By Richmond B. Adams & Caitlin Coody
Spoiler warning: This conversation digs into some of Logan’s major plot reveals, including the ending.
This past weekend, the release of the first R-rated Wolverine movie “Logan” made its way to the big screens. It is definitely one of the bloodiest and saddest X-Men movies ever made.
Hugh Jackman claims this is his final outing playing the superhero on-screen, and given how the movie ends, it’s easy to see why. But there are so many strikingly bleak moments before that ending arrives. Normally, Superhero movies are exciting and full of unity and the “power-of-teamwork” but “Logan” plays more like a cynical tragedy, a drama about regret, personal failings and death. Director James Mangold and his co-writers focus on the characters’ emotions, particularly their anger at the way the world turned out, at each other and at themselves. In the process, the characters find so many tragic, telling moments.
Charles Xavier and Wolverine have been symbolized as saving the day as powerful, smart superheroes. Now, seeing them in “Logan”, it’s like they’ve been turned into prunes. Charles is so fragile, a victim to the same powers that used to make him one of the world’s most powerful mutants. Logan has weakened over time and, by his achingly slow movements, you can see the deterioration of his body.
One of the more chilling aspects of the movie is how Charles obsesses over Laura, the first new young mutant in the last 25 years. He keeps repeating her name over and over to Logan, who has no interest in her. In the limo, when Logan’s trying to escape the Reavers, Charles keeps saying “But Laura, don’t forget Laura, we can’t leave Laura,” he’s like a little kid who keeps yelling “Mom, Mom” while she’s on the phone because he doesn’t understand she’s ignoring him. Charles’ performance doesn’t feel like he sees Laura as a person but as an actual child they’re, purposely, abandoning. He’s not panicked, just puzzled. The movie is careful to not over-explain why, and I think that was a brilliant move, but it’s also a relatively subtle note in the middle of an intense scene.

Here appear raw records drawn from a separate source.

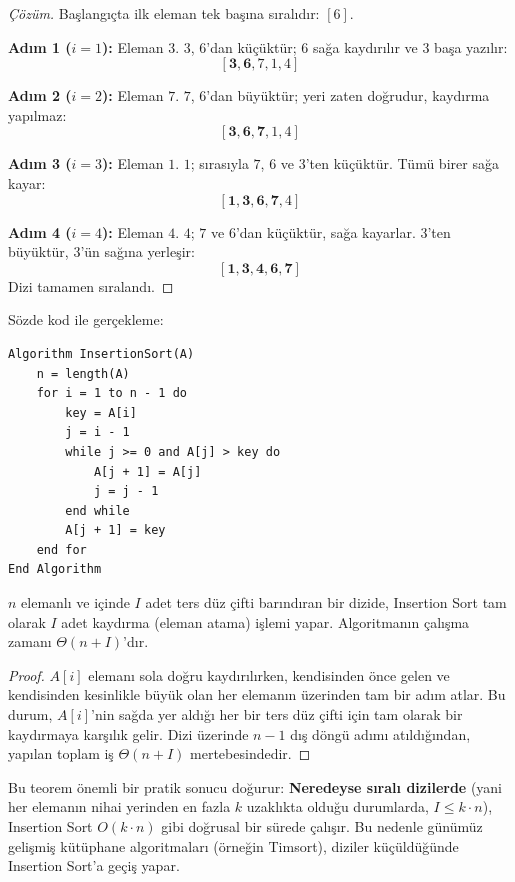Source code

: \begin{proof}[Çözüm]
Başlangıçta ilk eleman tek başına sıralıdır: $[6]$.

\textbf{Adım 1 ($i=1$):} Eleman $3$.
$3$, $6$'dan küçüktür; $6$ sağa kaydırılır ve $3$ başa yazılır:
\[
[ \mathbf{3, 6}, 7, 1, 4 ]
\]

\textbf{Adım 2 ($i=2$):} Eleman $7$.
$7$, $6$'dan büyüktür; yeri zaten doğrudur, kaydırma yapılmaz:
\[
[ \mathbf{3, 6, 7}, 1, 4 ]
\]

\textbf{Adım 3 ($i=3$):} Eleman $1$.
$1$; sırasıyla $7$, $6$ ve $3$'ten küçüktür. Tümü birer sağa kayar:
\[
[ \mathbf{1, 3, 6, 7}, 4 ]
\]

\textbf{Adım 4 ($i=4$):} Eleman $4$.
$4$; $7$ ve $6$'dan küçüktür, sağa kayarlar. $3$'ten büyüktür, $3$'ün sağına yerleşir:
\[
[ \mathbf{1, 3, 4, 6, 7} ]
\]
Dizi tamamen sıralandı.
\end{proof}

Sözde kod ile gerçekleme:
\begin{lstlisting}
Algorithm InsertionSort(A)
    n = length(A)
    for i = 1 to n - 1 do
        key = A[i]
        j = i - 1
        while j >= 0 and A[j] > key do
            A[j + 1] = A[j]
            j = j - 1
        end while
        A[j + 1] = key
    end for
End Algorithm\end{lstlisting}

\begin{theorem}
$n$ elemanlı ve içinde $I$ adet ters düz çifti barındıran bir dizide, Insertion Sort tam olarak $I$ adet kaydırma (eleman atama) işlemi yapar. Algoritmanın çalışma zamanı $\Theta(n + I)$'dır.
\end{theorem}

\begin{proof}
$A[i]$ elemanı sola doğru kaydırılırken, kendisinden önce gelen ve kendisinden kesinlikle büyük olan her elemanın üzerinden tam bir adım atlar. Bu durum, $A[i]$'nin sağda yer aldığı her bir ters düz çifti için tam olarak bir kaydırmaya karşılık gelir. Dizi üzerinde $n-1$ dış döngü adımı atıldığından, yapılan toplam iş $\Theta(n + I)$ mertebesindedir.
\end{proof}

Bu teorem önemli bir pratik sonucu doğurur: \textbf{Neredeyse sıralı dizilerde} (yani her elemanın nihai yerinden en fazla $k$ uzaklıkta olduğu durumlarda, $I \le k \cdot n$), Insertion Sort $O(k \cdot n)$ gibi doğrusal bir sürede çalışır. Bu nedenle günümüz gelişmiş kütüphane algoritmaları (örneğin Timsort), diziler küçüldüğünde Insertion Sort'a geçiş yapar.

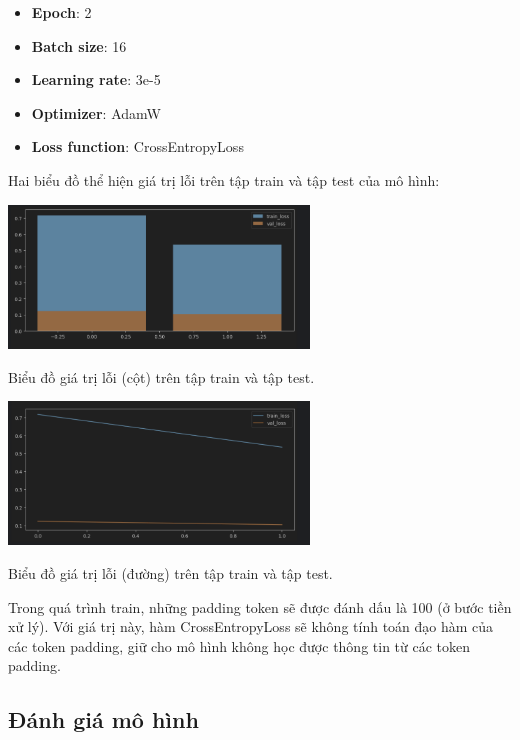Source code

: \documentclass[a4paper, 10pt]{article}
\begin{document}
\begin{itemize}
    \item \textbf{Epoch}: 2
    \item \textbf{Batch size}: 16
    \item \textbf{Learning rate}: 3e-5
    \item \textbf{Optimizer}: AdamW
    \item \textbf{Loss function}: CrossEntropyLoss
\end{itemize}



Hai biểu đồ thể hiện giá trị lỗi trên tập train và tập test của mô hình:
\vspace{0.5cm}

\begin{minipage}{\linewidth}
    \captionsetup{type=figure}
    \centering
    \includegraphics[width=8cm]{./bar_plot.png}
    \caption{Biểu đồ giá trị lỗi (cột) trên tập train và tập test.}
\end{minipage}

\begin{minipage}{\linewidth}
    \captionsetup{type=figure}
    \centering
    \includegraphics[width=8cm]{./plot.png}
    \caption{Biểu đồ giá trị lỗi (đường) trên tập train và tập test.}
\end{minipage}

Trong quá trình train, những padding token sẽ được đánh dấu là 100 (ở bước tiền xử lý).
Với giá trị này, hàm CrossEntropyLoss sẽ không tính toán đạo hàm của các token padding, 
giữ cho mô hình không học được thông tin từ các token padding.

\subsection{Đánh giá mô hình}
\end{document}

Near the end of the movie, Charles brings the audience to the brink of tears with an awful confession. He is sweetly tucked into bed, reflecting on how he’s just had one of his best days in years, as he remembers what he did. He knows that he’s murdered the very students he was meant to protect and he knows he doesn’t deserve peace for it. As he confesses his troubled memory, you can see Logan’s figure standing in the doorway. However, when Charles rolls over, the sharp blades of, cloned, Logan’s claws sink into Charles’ chest.
Charles dying, believing Logan blamed him — and subsequently punished him — for an unspeakable accident leaves the viewers’ feeling empty; like they’re missing the last puzzle piece. There’s no hope for redemption, no moment of reconciliation over the anger Logan clearly has, because the cloned Logan has murdered Charles.
I wish I could say the movie turned around after that point, but I can’t. It only gets worse. The children, Laura and the other children from the research lab, had to use every ounce of their power to escape the Reavers. Logan did his best to fight but his body couldn’t handle the relentless strength of his clone. He ended up getting impaled and, inevitably, fought his last fight. But, that doesn’t mean he lost. Logan’s death came with the children’s freedom and the continuance of the mutant race.